La capitale era a Tarso, sul Cydnus a poche miglia dalla foce: ivi si riunì a partire dal II sec. il koinòn dei Cilici. Tra gli approdi più notevoli si annoverano Issus, al fondo del golfo omonimo, Margarus, alle foci del Pyramus, Soli, detta già Pompeiopolis, Nagidus, dirimpetto a Cipro, e verso la frontiera occidentale Selinus, ove morì Traiano, e da allora chiamata Traianopolis. Nomi onorarî, come Germanicopolis, Claudiopolis, Flaviopolis, vennero dati da dinasti indigeni ai centri dell'interno; in età romana venne pure l'uso di mutare il nome alle numerose Antiochiae (tra cui Tarso), fondate dai Seleucidi. Nella sostanza però il sistema urbano restò quello dei Seleucidi, ed altrettanto può dirsi per quello viario: le poche arterie di grande comunicazione con l'interno - una da Nagydus ad Ancyra attraverso la Lycaonia e la Galatia, un'altra, ben più importante, da Tarso per le Pilae Ciliciae (passo di Durak) verso Caesarea in Cappadocia e verso Ancyra, ed altre da Isso, il maggiore nodo stradale della provincia, verso la Cappadocia e la Commagene - sono certamente di fondazione ellenistica. Una via costiera riuniva i centri principali, e raggiungeva a levante Seleucia Piena, a ponente Attalea.
Con la riforma tetrarchica parte della C. Trachea andò a formare la nuova provincia di Isauria, che ebbe come capitale Seleucia alla foce del Calycadnus, e fu retta da un praeses; con Arcadio la restante C. fu divisa in prima, con capitale a Tarso, governata da un consolare, e in secunda, con capitale a Anazarbus, a monte del medio corso del Pyramus, che fu retta da un praeses. Il forte proselitismo cristiano conferì alla provincia un aspetto politico e culturale particolare.

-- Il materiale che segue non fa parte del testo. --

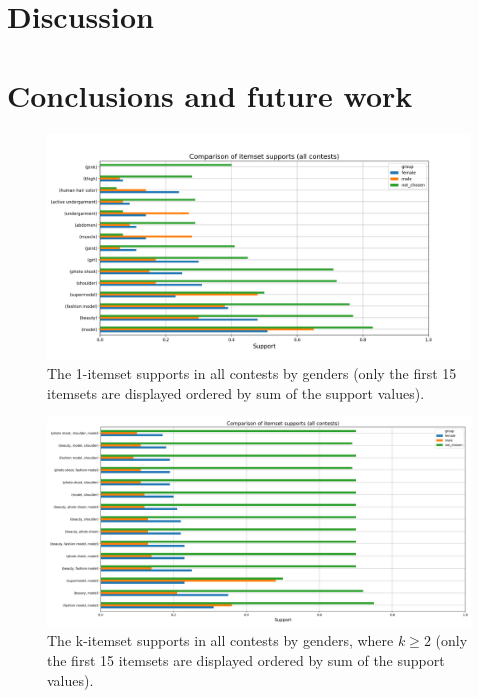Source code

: \documentclass[english]{tktltiki}
\begin{document}
	\section{Discussion}
	\label{section::discussion}
	
	\pagebreak

	\section{Conclusions and future work}
	\label{section::conclusions}
	
\pagebreak
\nocite{*}



\lastpage
\appendices
\pagestyle{empty}


\begin{figure}[h] 
    \begin{center}
        \includegraphics[width=1\textwidth,center]{Images/itemset_supports-gender-all_contests-1_itemset.png}
        \caption{The 1-itemset supports in all contests by genders (only the first 15 itemsets are displayed ordered by sum of the support values).}
    \end{center}
\end{figure}

\begin{figure}[h] 
    \begin{center}
        \includegraphics[width=1\textwidth,center]{Images/itemset_supports-gender-all_contests-over2_itemset.png}
        \caption{The k-itemset supports in all contests by genders, where $k \geq 2$ (only the first 15 itemsets are displayed ordered by sum of the support values).}
    \end{center}
\end{figure}
\end{document}
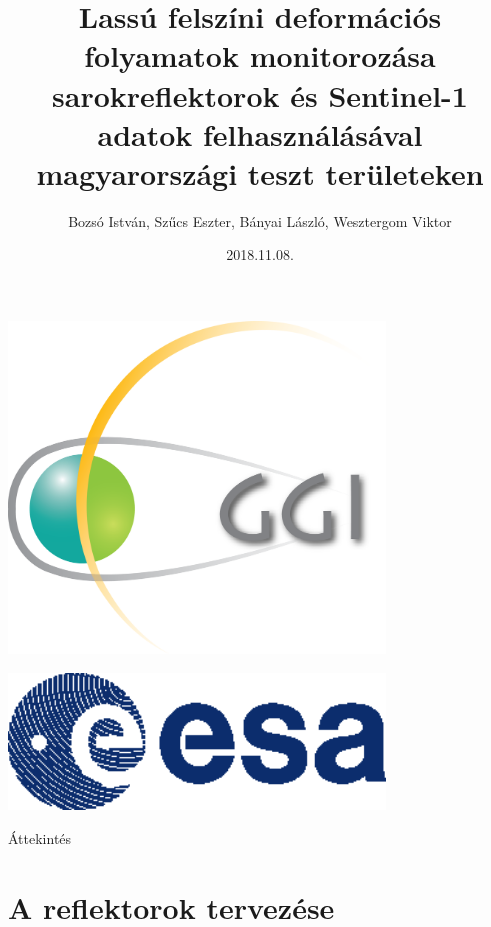 \documentclass[aspectratio=169]{beamer}
\title[XI. Geomatika Szeminárium, Sopron 2018]{Lassú felszíni deformációs folyamatok monitorozása sarokreflektorok és Sentinel-1 adatok felhasználásával magyarországi teszt területeken}
\author[Bozsó et al.]{Bozsó István, Szűcs Eszter, Bányai László, Wesztergom Viktor}
\institute[MTA CSFK GGI]{MTA CSFK Geodéziai és Geofizikai Intézet}
\date{2018.11.08.}
\begin{document}
\begin{frame}
    \titlepage
    \begin{center}
        \begin{minipage}[c]{0.25\textwidth}
            \includegraphics[width=0.75\textwidth]{ggi_logo.png}
        \end{minipage}
        \hspace{30pt}
        \begin{minipage}[c]{0.25\textwidth}
            \includegraphics[width=0.75\textwidth]{esa_logo.eps}
        \end{minipage}
    \end{center}
\end{frame}

\begin{frame}{Áttekintés}
    \tableofcontents
\end{frame}

\section{A reflektorok tervezése}
\end{document}
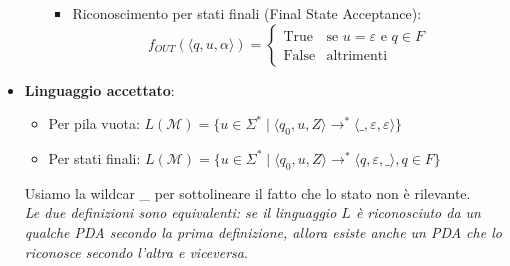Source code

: \documentclass[12pt, a4paper]{report}
\begin{document}
\begin{itemize}
\begin{itemize}
\begin{itemize}
\begin{equation*}
                        \end{equation*}
                        \item Riconoscimento per stati finali (Final State Acceptance): \begin{equation*}
                            f_{OUT}(\langle q, u, \alpha \rangle) = \begin{cases} \text{True} & \text{se } u = \varepsilon \text{ e } q \in F \\ \text{False} & \text{altrimenti} \end{cases}
                        \end{equation*}
                    \end{itemize}
                \end{itemize}
                \item \textbf{Linguaggio accettato}: \begin{itemize}
                    \item Per pila vuota: $L(\mathcal{M})=\{u\in\Sigma^*\mid\langle q_0,u,Z\rangle\to^*\langle\_,\varepsilon,\varepsilon\rangle\}$
                    \item Per stati finali: $L(\mathcal{M})=\{u\in\Sigma^*\mid\langle q_0,u,Z\rangle\to^*\langle q,\varepsilon,\_\rangle,q\in F\}$
                \end{itemize}
                Usiamo la wildcar \_ per sottolineare il fatto che lo stato non è rilevante.\\
                \textit{Le due definizioni sono equivalenti: se il linguaggio $L$ è riconosciuto da un qualche PDA secondo la prima definizione, allora esiste anche un PDA che lo riconosce secondo l'altra e viceversa}.
            \end{itemize}
\end{document}
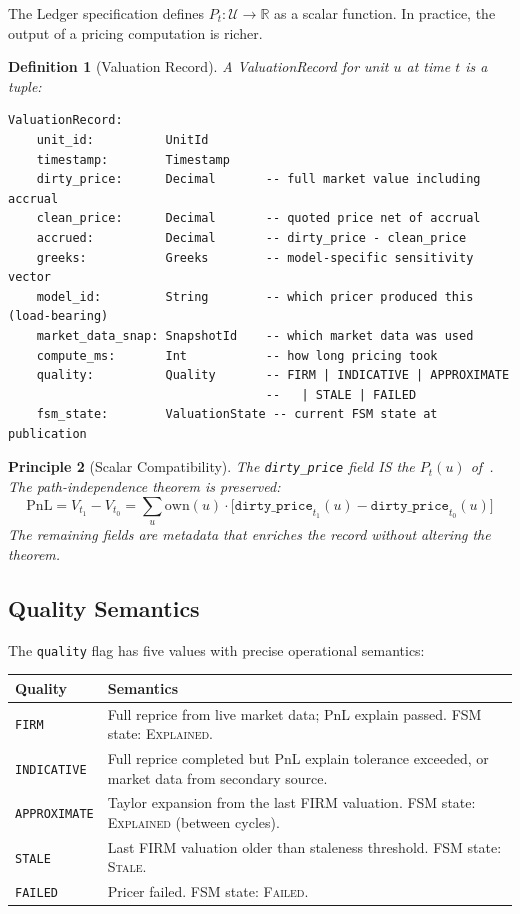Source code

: \documentclass[11pt,a4paper]{article}
\newtheorem{definition}{Definition}[section]
\newtheorem{principle}[definition]{Principle}
\begin{document}
The Ledger specification defines $P_t : \mathcal{U} \to \mathbb{R}$ as a scalar function.  In practice, the output of a pricing computation is richer.

\begin{definition}[Valuation Record]
\label{def:valuation-record}
A \emph{ValuationRecord} for unit $u$ at time $t$ is a tuple:
\begin{lstlisting}
ValuationRecord:
    unit_id:          UnitId
    timestamp:        Timestamp
    dirty_price:      Decimal       -- full market value including accrual
    clean_price:      Decimal       -- quoted price net of accrual
    accrued:          Decimal       -- dirty_price - clean_price
    greeks:           Greeks        -- model-specific sensitivity vector
    model_id:         String        -- which pricer produced this (load-bearing)
    market_data_snap: SnapshotId    -- which market data was used
    compute_ms:       Int           -- how long pricing took
    quality:          Quality       -- FIRM | INDICATIVE | APPROXIMATE
                                    --   | STALE | FAILED
    fsm_state:        ValuationState -- current FSM state at publication
\end{lstlisting}
\end{definition}

\begin{principle}[Scalar Compatibility]
\label{princ:scalar-compat}
The \texttt{dirty\_price} field IS the $P_t(u)$ of~\cite[\S4.1]{ledger}.  The path-independence theorem is preserved:
\[
\mathrm{PnL} = V_{t_1} - V_{t_0} = \sum_{u} \mathrm{own}(u) \cdot \bigl[\texttt{dirty\_price}_{t_1}(u) - \texttt{dirty\_price}_{t_0}(u)\bigr]
\]
The remaining fields are metadata that enriches the record without altering the theorem.
\end{principle}

\subsection{Quality Semantics}

The \texttt{quality} flag has five values with precise operational semantics:

\begin{center}
\small
\begin{tabular}{l p{9cm}}
\toprule
\textbf{Quality} & \textbf{Semantics} \\
\midrule
\texttt{FIRM} & Full reprice from live market data; PnL explain passed.  FSM state: \textsc{Explained}. \\
\texttt{INDICATIVE} & Full reprice completed but PnL explain tolerance exceeded, or market data from secondary source. \\
\texttt{APPROXIMATE} & Taylor expansion from the last FIRM valuation.  FSM state: \textsc{Explained} (between cycles). \\
\texttt{STALE} & Last FIRM valuation older than staleness threshold.  FSM state: \textsc{Stale}. \\
\texttt{FAILED} & Pricer failed.  FSM state: \textsc{Failed}. \\
\bottomrule
\end{tabular}
\end{center}
\end{document}
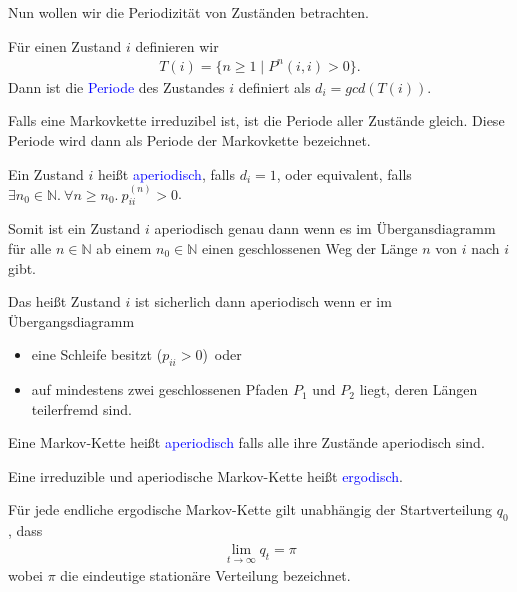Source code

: \documentclass{beamer}
\def\padding{\vspace{0.5cm}}
\def\spadding{\vspace{0.25cm}}
\def\b{\textcolor{blue}}
\begin{document}
\begin{frame}
    Nun wollen wir die Periodizität von Zuständen betrachten.\pause
    \begin{definition}
        Für einen Zustand $i$ definieren wir
        \begin{align*}
            T(i) = \{n \geq 1 \mid P^n(i,i) > 0\}.
        \end{align*}\pause
        Dann ist die \b{Periode} des Zustandes $i$ definiert als $d_i = gcd(T(i))$.\pause\par\padding
        Falls eine Markovkette irreduzibel ist, ist die Periode aller Zustände gleich. Diese Periode wird dann als Periode der Markovkette bezeichnet.
    \end{definition}
\end{frame}

\begin{frame}
    \begin{definition}
        Ein Zustand $i$ heißt \b{aperiodisch}, falls $d_i = 1$\pause, oder equivalent, falls $
\exists n_0 \in \mathbb{N}.\ \forall n \geq n_0.\ p_{ii}^{(n)} > 0$.\pause\par\spadding
        Somit ist ein Zustand $i$ aperiodisch genau dann wenn es im Übergansdiagramm für alle $n \in \mathbb{N}$ ab einem $n_0 \in \mathbb{N}$ einen geschlossenen Weg der Länge $n$ von $i$ nach $i$ gibt.\pause\par\spadding
        Das heißt Zustand $i$ ist sicherlich dann aperiodisch wenn er im Übergangsdiagramm
        \begin{itemize}
            \item eine Schleife besitzt ($p_{ii} > 0$)\pause\ oder
            \item auf mindestens zwei geschlossenen Pfaden $P_1$ und $P_2$ liegt, deren Längen teilerfremd sind.
        \end{itemize}\pause\par\padding
        Eine Markov-Kette heißt \b{aperiodisch} falls alle ihre Zustände aperiodisch sind.
    \end{definition}
\end{frame}

\begin{frame}
    \begin{definition}
        Eine irreduzible und aperiodische Markov-Kette heißt \b{ergodisch}.
    \end{definition}\pause\par\padding
    Für jede endliche ergodische Markov-Kette gilt unabhängig der Startverteilung $q_0$, dass
    \begin{align*}
        \lim_{t \to \infty} q_t = \pi
    \end{align*}
    wobei $\pi$ die eindeutige stationäre Verteilung bezeichnet.
\end{frame}
\end{document}
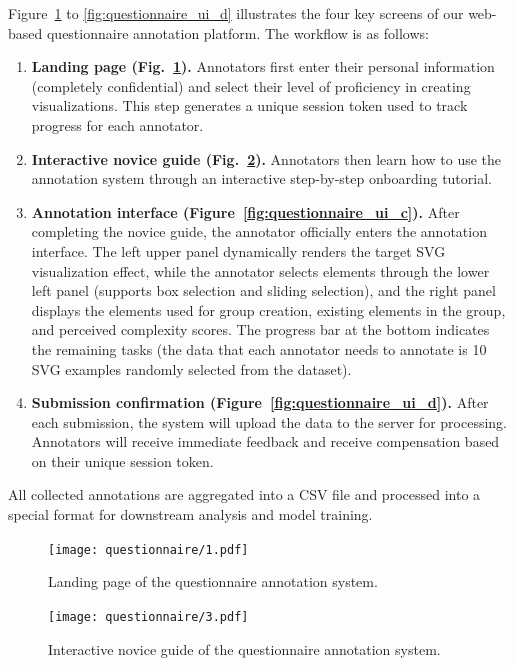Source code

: \documentclass[journal]{IEEEtran}
\begin{document}
Figure~\ref{fig:questionnaire_ui_a} to \ref{fig:questionnaire_ui_d} illustrates the four key screens of our web-based questionnaire annotation platform. The workflow is as follows:
\begin{enumerate}
    \item \textbf{Landing page (Fig.~\ref{fig:questionnaire_ui_a}).} Annotators first enter their personal information (completely confidential) and select their level of proficiency in creating visualizations. This step generates a unique session token used to track progress for each annotator.
    \item \textbf{Interactive novice guide (Fig.~\ref{fig:questionnaire_ui_b}).} Annotators then learn how to use the annotation system through an interactive step-by-step onboarding tutorial.
    \item \textbf{Annotation interface (Figure~\ref{fig:questionnaire_ui_c}). } After completing the novice guide, the annotator officially enters the annotation interface. The left upper panel dynamically renders the target SVG visualization effect, while the annotator selects elements through the lower left panel (supports box selection and sliding selection), and the right panel displays the elements used for group creation, existing elements in the group, and perceived complexity scores. The progress bar at the bottom indicates the remaining tasks (the data that each annotator needs to annotate is 10 SVG examples randomly selected from the dataset).
    \item \textbf{Submission confirmation (Figure~\ref{fig:questionnaire_ui_d}). } After each submission, the system will upload the data to the server for processing. Annotators will receive immediate feedback and receive compensation based on their unique session token.
\end{enumerate}
All collected annotations are aggregated into a CSV file and processed into a special format for downstream analysis and model training.
\begin{figure}[!htbp]
    \centering
    \texttt{[image: questionnaire/1.pdf]}
    \caption{Landing page of the questionnaire annotation system.}
    \label{fig:questionnaire_ui_a}
\end{figure}

\begin{figure}[!htbp]
    \centering
    \texttt{[image: questionnaire/3.pdf]}
    \caption{Interactive novice guide of the questionnaire annotation system.}
    \label{fig:questionnaire_ui_b}
\end{figure}
\end{document}
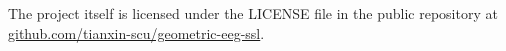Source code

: \documentclass[11pt]{article}
\begin{document}
The project itself is licensed under the LICENSE file in the public
repository at
\href{https://github.com/tianxin-scu/geometric-eeg-ssl}{github.com/tianxin-scu/geometric-eeg-ssl}.


{\footnotesize

}
\end{document}

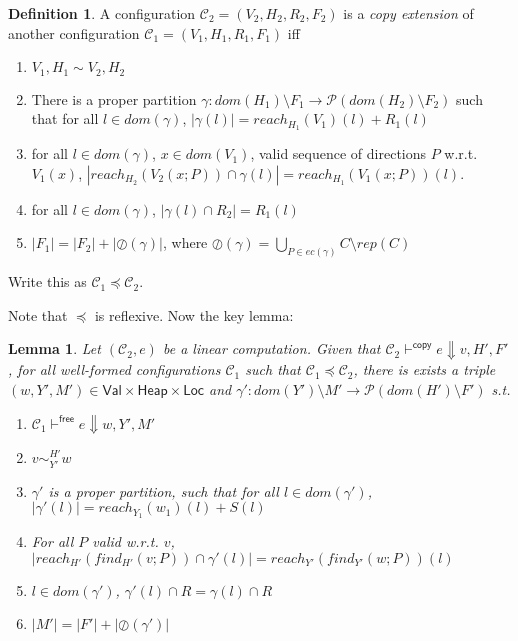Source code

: \documentclass{easychair}
\newcommand{\ms}[1]{\ensuremath{\mathsf{#1}}}
\newcommand{\veq}[4]{#3 \sim^{#1}_{#2} #4}
\newcommand{\oh}[1]{\oslash(#1)}
\newtheorem{lemma}[theorem]{Lemma}
\theoremstyle{definition}
\newtheorem{definition}{Definition}
\begin{document}
\begin{definition}
A configuration $\mathcal{C}_2 = (V_2,H_2,R_2,F_2)$ is a \emph{copy extension} of another configuration
$\mathcal{C}_1 = (V_1,H_1,R_1,F_1)$ iff
\begin{enumerate}
\item $V_1,H_1 \sim V_2,H_2$
\item There is a proper partition $\gamma : dom(H_1) \setminus F_1 \to \mathcal{P}(dom(H_2) \setminus F_2)$ 
such that for all $l \in dom(\gamma)$, $|\gamma(l)| = reach_{H_1}(V_1)(l) + R_1(l)$
\item for all $l \in dom(\gamma)$, $x \in dom(V_1)$, valid sequence of directions $P$ w.r.t. $V_1(x)$,
	$|reach_{H_2}(V_2(x;P)) \cap \gamma(l)| = reach_{H_1}(V_1(x;P))(l)$.
\item for all $l \in dom(\gamma)$, $|\gamma(l) \cap R_2| = R_1(l)$
\item $|F_1| = |F_2| + |\oh{\gamma}|$, where 
	$\oh{\gamma} = \bigcup_{P \in ec(\gamma)} C \setminus rep(C)$
\end{enumerate}
Write this as $\mathcal{C}_1 \preceq \mathcal{C}_2$.
\end{definition} 

Note that $\preceq$ is reflexive. Now the key lemma:

\begin{lemma}
	Let $(\mathcal{C}_2,e)$ be a linear computation. Given that 
	$\mathcal{C}_2 \vdash^{\mathsf{copy}} e \Downarrow v,H',F'$, 
	for all well-formed configurations $\mathcal{C}_1$ such that $\mathcal{C}_1 \preceq \mathcal{C}_2$,
there is exists a triple
$(w,Y',M') \in \ms{Val} \times \ms{Heap} \times \ms{Loc}$ and 
	$\gamma' : dom(Y') \setminus M' \to \mathcal{P}(dom(H') \setminus F')$ s.t.
	\begin{enumerate}
			\item $\mathcal{C}_1 \vdash^{\mathsf{free}} e \Downarrow w,Y',M'$
			\item $\veq{H'}{Y'}{v}{w}$
			\item $\gamma'$ is a proper partition, such that for all $l \in dom(\gamma')$, 
				$|\gamma'(l)| = reach_{Y_1}(w_1)(l) + S(l)$
			\item For all $P$ valid w.r.t. $v$, $|reach_{H'}(find_{H'}(v;P)) \cap \gamma'(l)| = 
				reach_{Y'}(find_{Y'}(w;P))(l)$
			\item $l \in dom(\gamma')$, 
					$\gamma'(l) \cap R = \gamma(l) \cap R$ 
			\item $|M'| = |F'| + |\oh{\gamma'}|$
	\end{enumerate}
\end{lemma}
\end{document}
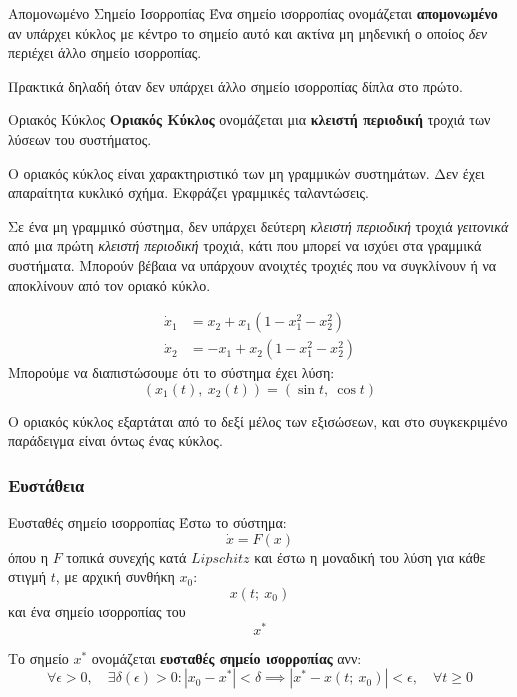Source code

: \documentclass[11pt,a4paper,notitlepage,fleqn,final]{article}
\begin{document}
\begin{defn}{Απομονωμένο Σημείο Ισορροπίας}{}
	Ένα σημείο ισορροπίας ονομάζεται \textbf{απομονωμένο} αν υπάρχει κύκλος
	με κέντρο το σημείο αυτό και ακτίνα μη μηδενική ο οποίος \textit{δεν} περιέχει άλλο
	σημείο ισορροπίας.
	
	Πρακτικά δηλαδή όταν δεν υπάρχει άλλο σημείο ισορροπίας δίπλα στο πρώτο.
\end{defn}

\begin{defn}{Οριακός Κύκλος}{}
	\textbf{Οριακός Κύκλος} ονομάζεται μια \textbf{κλειστή περιοδική} τροχιά των λύσεων του
	συστήματος.
	
	Ο οριακός κύκλος είναι χαρακτηριστικό των μη γραμμικών συστημάτων. Δεν έχει απαραίτητα
	κυκλικό σχήμα. Εκφράζει γραμμικές ταλαντώσεις.
\end{defn}

Σε ένα μη γραμμικό σύστημα, δεν υπάρχει δεύτερη \textit{κλειστή περιοδική} τροχιά
\textit{γειτονικά} από μια πρώτη \textit{κλειστή περιοδική} τροχιά, κάτι που μπορεί να ισχύει
στα γραμμικά συστήματα. Μπορούν βέβαια να υπάρχουν ανοιχτές τροχιές που να συγκλίνουν ή να
αποκλίνουν από τον οριακό κύκλο.

\begin{exercise}[Παράδειγμα]
	\begin{align*}
		\dot x_1 &= x_2 + x_1(1-x_1^2-x_2^2) \\
		\dot x_2 &= -x_1+x_2(1-x_1^2-x_2^2)
	\end{align*}
	\tcblower
	Μπορούμε να διαπιστώσουμε ότι το σύστημα έχει λύση:
	\[
	\left(
	x_1(t),\ x_2(t)
	\right) = \left(
	\sin t,\ \cos t
	\right)
	\]
	
	Ο οριακός κύκλος εξαρτάται από το δεξί μέλος των εξισώσεων, και στο συγκεκριμένο
	παράδειγμα είναι όντως ένας κύκλος.
\end{exercise}

\subsubsection{Ευστάθεια}
\begin{defn}{Ευσταθές σημείο ισορροπίας}{}
	Έστω το σύστημα:
	\[
	\dot x = F(x)
	\]
	όπου η \( F \) τοπικά συνεχής κατά \( Lipschitz \)
	και έστω η μοναδική του λύση για κάθε στιγμή \( t \), με αρχική συνθήκη \( x_0 \):
	\[
	x(t;\ x_0)
	\]
	και ένα σημείο ισορροπίας του
	\[
	x^*
	\]
	
	Το σημείο \( x^* \) ονομάζεται \textbf{ευσταθές σημείο ισορροπίας} ανν:
	\[
	\forall \epsilon > 0,\quad
	\exists \delta(\epsilon) > 0 :
	\left|x_0-x^*\right| < \delta
	\implies \left| x^*-x(t;\ x_0) \right| < \epsilon,\quad \forall t \geq 0
	\]
\end{defn}
\end{document}
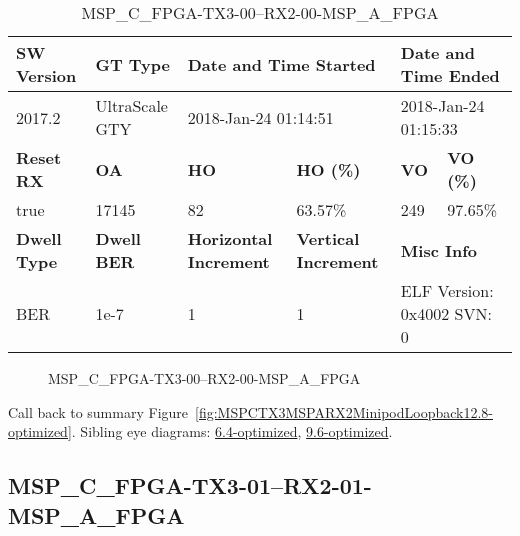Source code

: \begin{table}[h]
\centering
\caption{MSP\_C\_FPGA-TX3-00--RX2-00-MSP\_A\_FPGA}
\label{tab:MSPCFPGATX300RX200MSPAFPGA12.8-optimized}
\begin{tabular}{@{}|l|l|l|l|l|l|@{}}
\toprule
\textbf{SW Version}                & \textbf{GT Type}   & \multicolumn{2}{l|}{\textbf{Date and Time Started}}            & \multicolumn{2}{l|}{\textbf{Date and Time Ended}}        \\ \midrule
2017.2                       & UltraScale GTY          & \multicolumn{2}{l|}{2018-Jan-24 01:14:51}                   & \multicolumn{2}{l|}{2018-Jan-24 01:15:33}               \\ \midrule
\textbf{Reset RX}                  & \textbf{OA} & \textbf{HO}   & \textbf{HO (\%)} & \textbf{VO} & \textbf{VO (\%)} \\ \midrule
true & 17145        & 82          & 63.57\%        & 249        & 97.65\%       \\ \midrule
\textbf{Dwell Type}                & \textbf{Dwell BER} & \textbf{Horizontal Increment} & \textbf{Vertical Increment}    & \multicolumn{2}{l|}{\textbf{Misc Info}}                  \\ \midrule
BER                            & 1e-7        & 1        & 1           & \multicolumn{2}{l|}{ELF Version: 0x4002 SVN: 0}                         \\ \bottomrule
\end{tabular}
\end{table}

\begin{figure}[h]
\caption{MSP\_C\_FPGA-TX3-00--RX2-00-MSP\_A\_FPGA} \label{fig:MSPCFPGATX300RX200MSPAFPGA12.8-optimized}
\end{figure}

Call back to summary Figure~\ref{fig:MSPCTX3MSPARX2MinipodLoopback12.8-optimized}.
Sibling eye diagrams: \hyperref[sec:MSPCFPGATX300RX200MSPAFPGA6.4-optimized]{6.4-optimized}, \hyperref[sec:MSPCFPGATX300RX200MSPAFPGA9.6-optimized]{9.6-optimized}.

\clearpage
\newpage


\subsection{MSP\_C\_FPGA-TX3-01--RX2-01-MSP\_A\_FPGA}\label{sec:MSPCFPGATX301RX201MSPAFPGA12.8-optimized}

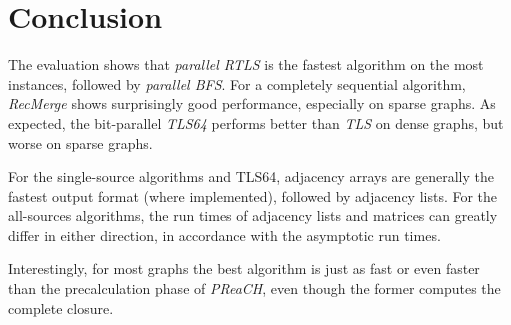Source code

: \documentclass[12pt,a4paper,twoside]{article}
\begin{document}
\section{Conclusion}

The evaluation shows that \emph{parallel RTLS} is the fastest algorithm on the most instances, followed by \emph{parallel BFS}. For a completely sequential algorithm, \emph{RecMerge} shows surprisingly good performance, especially on sparse graphs.  As expected, the bit-parallel \emph{TLS64} performs better than \emph{TLS} on dense graphs, but worse on sparse graphs.

For the single-source algorithms and TLS64, adjacency arrays are generally the fastest output format (where implemented), followed by adjacency lists. For the all-sources algorithms, the run times of adjacency lists and matrices can greatly differ in either direction, in accordance with the asymptotic run times.

Interestingly, for most graphs the best algorithm is just as fast or even faster than the precalculation phase of \emph{PReaCH}, even though the former computes the complete closure.




\end{document}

Bibl.: R. Preuss, De C. Romanorum provincia, Königsberg 1859, ancora utile repertorio di fonti e di osservazioin; poi i resoconti di viaggi, scoperte e scavi; utili infine A. H. M. Jones, The Cities of the Eastern Roman Provinces, Oxford 1937, pp. 192-215; G. Barbieri, L'amministrazione delle provincie Ponto-Bitinia e Licia-Panfilia nel sec. II d. C., in Riv. di Filol. e d'Istr. Class., n. s., XVI, 1938, pp. 365-370; R. Syme, Observations on the Province of Cilicia, in Anatolian Studies, Presented to William Hepburn Buckler, Manchester 1939, pp. 299-332; D. Magie, Roman Rule in Asia Minor, Princeton N. J. 1950, passim.
(G. C. Susini)
Iconografia. - La personificazione della C. appare sulle monete adrianee sotto vari aspetti, ma più di frequente come una figura femminile coperta con un lungo chitone che porta un elmo a tre creste e con la mano destra regge un vessillo. In un esemplare la C. non ha elmo e non porta il vessillo. Una figurazione musiva in cui appare C. seduta e con lo stesso abbigliamento sopra descritto è stata scoperta nella cosiddetta "Casa di C." ad Antiochia.
Bibl.: Mattingly-Sydenham, The Roman Imperial Coinage, II, Londra 1926, p. 453, n. 883; esemplare unico: J. M. C. Toynbee, The Hadrianic School, Cambridge 1934, p. 69; mosaico: D. Levi, Antioch Mosaic Pavements, Princeton 1947, p. 57, tav. IX D.